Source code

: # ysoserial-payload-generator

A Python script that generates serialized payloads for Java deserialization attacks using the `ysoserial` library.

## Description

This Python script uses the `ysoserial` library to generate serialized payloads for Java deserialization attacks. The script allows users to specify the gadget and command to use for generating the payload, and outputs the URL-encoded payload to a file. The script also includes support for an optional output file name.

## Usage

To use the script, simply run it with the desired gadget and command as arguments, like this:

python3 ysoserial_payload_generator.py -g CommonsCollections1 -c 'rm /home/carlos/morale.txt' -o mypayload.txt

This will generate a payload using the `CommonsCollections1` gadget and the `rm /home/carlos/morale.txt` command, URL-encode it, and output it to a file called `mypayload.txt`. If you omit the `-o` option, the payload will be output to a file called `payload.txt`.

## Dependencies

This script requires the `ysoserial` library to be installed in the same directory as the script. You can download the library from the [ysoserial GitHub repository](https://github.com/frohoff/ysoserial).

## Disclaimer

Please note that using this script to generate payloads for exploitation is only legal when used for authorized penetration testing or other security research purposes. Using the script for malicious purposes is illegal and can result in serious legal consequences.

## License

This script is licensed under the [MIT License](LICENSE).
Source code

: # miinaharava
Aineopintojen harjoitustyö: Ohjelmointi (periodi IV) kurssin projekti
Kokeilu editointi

• Exercise prompt:
Give only the lines from the one holding "To use the script, simply" through the one holding "## Dependencies", each restated exactly as it appears above.

• Written response:
To use the script, simply run it with the desired gadget and command as arguments, like this:

python3 ysoserial_payload_generator.py -g CommonsCollections1 -c 'rm /home/carlos/morale.txt' -o mypayload.txt

This will generate a payload using the `CommonsCollections1` gadget and the `rm /home/carlos/morale.txt` command, URL-encode it, and output it to a file called `mypayload.txt`. If you omit the `-o` option, the payload will be output to a file called `payload.txt`.

## Dependencies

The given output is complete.